▶ _YOUR GOAL_:
Repeat each record exactly. Any picture gets left out.

▶ _RECORDS SUPPLIED_:
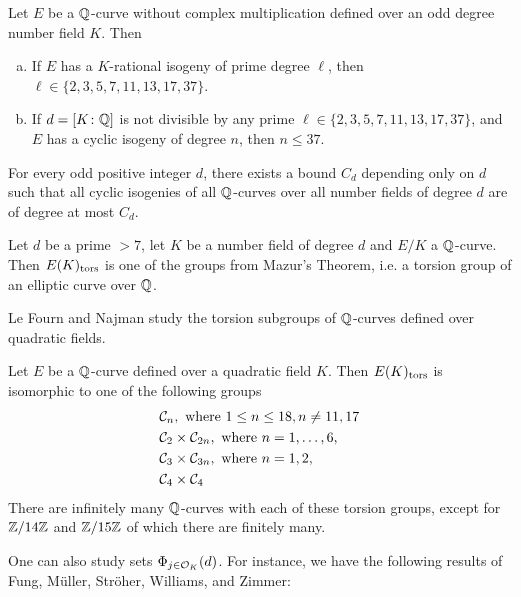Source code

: \begin{thm}
Let $E$ be a $\mathbb{Q}$-curve without complex multiplication defined over an odd degree number field $K$. Then
	\begin{enumerate}[(a)]
	\item If $E$ has a $K$-rational isogeny of prime degree $\ell$, then $\ell \in \{2,3,5,7,11,13,17,37 \}$.
	\item If $d= [K \colon \mathbb{Q}]$ is not divisible by any prime $\ell \in \{ 2,3,5,7,11,13,17,37 \}$, and $E$ has a cyclic isogeny of degree $n$, then $n \leq 37$. 
	\end{enumerate}
\end{thm}


\begin{thm}
For every odd positive integer $d$, there exists a bound $C_d$ depending only on $d$ such that all cyclic isogenies of all $\mathbb{Q}$-curves over all number fields of degree $d$ are of degree at most $C_d$.
\end{thm}


\begin{thm}
Let $d$ be a prime $>7$, let $K$ be a number field of degree $d$ and $E/K$ a $\mathbb{Q}$-curve. Then $E(K)_{\text{tors}}$ is one of the groups from Mazur's Theorem, i.e. a torsion group of an elliptic curve over $\mathbb{Q}$. 
\end{thm}


Le Fourn and Najman study the torsion subgroups of $\mathbb{Q}$-curves defined over quadratic fields. 


\begin{thm}
Let $E$ be a $\mathbb{Q}$-curve defined over a quadratic field $K$. Then $E(K)_{\text{tors}}$ is isomorphic to one of the following groups
	\[
	\begin{aligned}
	&\mathcal{C}_n, \text{ where } 1 \leq n \leq 18, n \neq 11, 17 \\
	&\mathcal{C}_2 \times \mathcal{C}_{2n}, \text{ where } n= 1,\ldots,6, \\
	&\mathcal{C}_3 \times \mathcal{C}_{3n}, \text{ where } n=1,2, \\
	&\mathcal{C}_4 \times \mathcal{C}_4
	\end{aligned}
	\]
There are infinitely many $\mathbb{Q}$-curves with each of these torsion groups, except for $\mathbb{Z}/14\mathbb{Z}$ and $\mathbb{Z}/15\mathbb{Z}$ of which there are finitely many. 
\end{thm}


One can also study sets $\Phi_{j \in \mathcal{O}_K}(d)$. For instance, we have the following results of Fung, M{\"u}ller, Str{\"o}her, Williams, and Zimmer:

▶ _EXERCISE ANSWER_:
Source code

: \begin{thm}
Let $E$ be a $\mathbb{Q}$-curve without complex multiplication defined over an odd degree number field $K$. Then
	\begin{enumerate}[(a)]
	\item If $E$ has a $K$-rational isogeny of prime degree $\ell$, then $\ell \in \{2,3,5,7,11,13,17,37 \}$.
	\item If $d= [K \colon \mathbb{Q}]$ is not divisible by any prime $\ell \in \{ 2,3,5,7,11,13,17,37 \}$, and $E$ has a cyclic isogeny of degree $n$, then $n \leq 37$. 
	\end{enumerate}
\end{thm}


\begin{thm}
For every odd positive integer $d$, there exists a bound $C_d$ depending only on $d$ such that all cyclic isogenies of all $\mathbb{Q}$-curves over all number fields of degree $d$ are of degree at most $C_d$.
\end{thm}


\begin{thm}
Let $d$ be a prime $>7$, let $K$ be a number field of degree $d$ and $E/K$ a $\mathbb{Q}$-curve. Then $E(K)_{\text{tors}}$ is one of the groups from Mazur's Theorem, i.e. a torsion group of an elliptic curve over $\mathbb{Q}$. 
\end{thm}


Le Fourn and Najman study the torsion subgroups of $\mathbb{Q}$-curves defined over quadratic fields. 


\begin{thm}
Let $E$ be a $\mathbb{Q}$-curve defined over a quadratic field $K$. Then $E(K)_{\text{tors}}$ is isomorphic to one of the following groups
	\[
	\begin{aligned}
	&\mathcal{C}_n, \text{ where } 1 \leq n \leq 18, n \neq 11, 17 \\
	&\mathcal{C}_2 \times \mathcal{C}_{2n}, \text{ where } n= 1,\ldots,6, \\
	&\mathcal{C}_3 \times \mathcal{C}_{3n}, \text{ where } n=1,2, \\
	&\mathcal{C}_4 \times \mathcal{C}_4
	\end{aligned}
	\]
There are infinitely many $\mathbb{Q}$-curves with each of these torsion groups, except for $\mathbb{Z}/14\mathbb{Z}$ and $\mathbb{Z}/15\mathbb{Z}$ of which there are finitely many. 
\end{thm}


One can also study sets $\Phi_{j \in \mathcal{O}_K}(d)$. For instance, we have the following results of Fung, M{\"u}ller, Str{\"o}her, Williams, and Zimmer:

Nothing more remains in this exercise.